Ryan Streeter
Jon Kyl just said on the Senate floor, “I cannot believe that its funding for Planned Parenthood that is holding this up.”
He reiterated that 90% of what Planned Parenthood does is abortion services, and he chastised Harry Reid’s floor speech in which the majority leader lamented (with the same sorrow in his voice as when he defended cowboy poetry festivals) that young women wouldn’t have anywhere to go to get their cholesterol checked, and so on. The services Reid was lamenting would be lost can be found through other health service providers.
Kyl claimed that this issue is a red herring, and that the Democrats are using it to avoid the spending cuts that they say they want but are trying to avoid like the plague. I think he's right.

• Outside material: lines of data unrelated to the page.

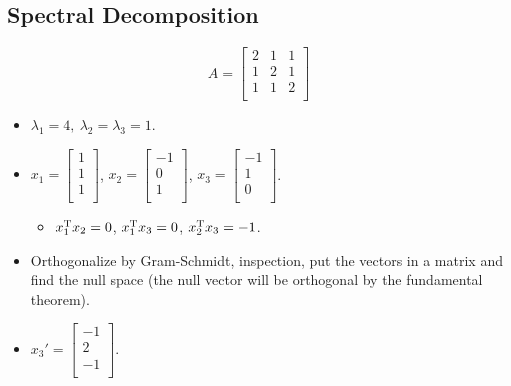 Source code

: \documentclass{article}
\begin{document}
\subsection*{Spectral Decomposition}
\begin{equation*}
    A =
    \begin{bmatrix}
        2 & 1 & 1\\
        1 & 2 & 1\\
        1 & 1 & 2\\
    \end{bmatrix}
\end{equation*}
\begin{itemize}
    \item $\lambda_1 = 4,\ \lambda_2=\lambda_3=1$.
    \item $
        x_1 =
        \begin{bmatrix}
            1\\
            1\\
            1\\
        \end{bmatrix}
    $, $
        x_2 =
        \begin{bmatrix}
            -1\\
            0\\
            1\\
        \end{bmatrix}
    $, $
        x_3 =
        \begin{bmatrix}
            -1\\
            1\\
            0\\
        \end{bmatrix}
    $.
    \begin{itemize}
        \item $x_1^{\text{T}} x_2 = 0$, $x_1^{\text{T}} x_3 = 0$, $x_2^{\text{T}} x_3 = -1$.
    \end{itemize}
    \item Orthogonalize by Gram-Schmidt, inspection, put the vectors in a matrix and find the null space (the null vector will be orthogonal by the fundamental theorem).
    \item $
        x_3' =
        \begin{bmatrix}
            -1\\
            2\\
            -1\\
        \end{bmatrix}
    $.
    \begin{itemize}

\end{itemize}
\end{itemize}
\end{document}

So why don’t Republicans use it to call their bluff? Why not tell the Democrats that they’ll pull it from the package if the Democrats come up $20 billion from the alleged $38 billion they’ve agreed to? That would put the total at $58 billion, close enough to the Republican goal and a substantial concession from Democrats. The latter could claim they saved Planned Parenthood, and the Republicans could claim a victory on cuts.
My guess is that Democrats would balk, and then the Republicans could get out ahead of this Planned Parenthood issue, which the Democrats seems to be demagoguing successfully right now. If the Dems passed on the deal, the Republicans could say they were willing to remove a high priority from the list, and that the Dems showed their true colors: they are unwilling to cut a micro-sliver of a percentage of the federal budget.
If by chance such a bargain worked, Republicans could keep the Planned Parenthood issue alive with hearings that shine a bright light on how much the organizations spends and on what. There's plenty of time for that this year before next year's budget debates start.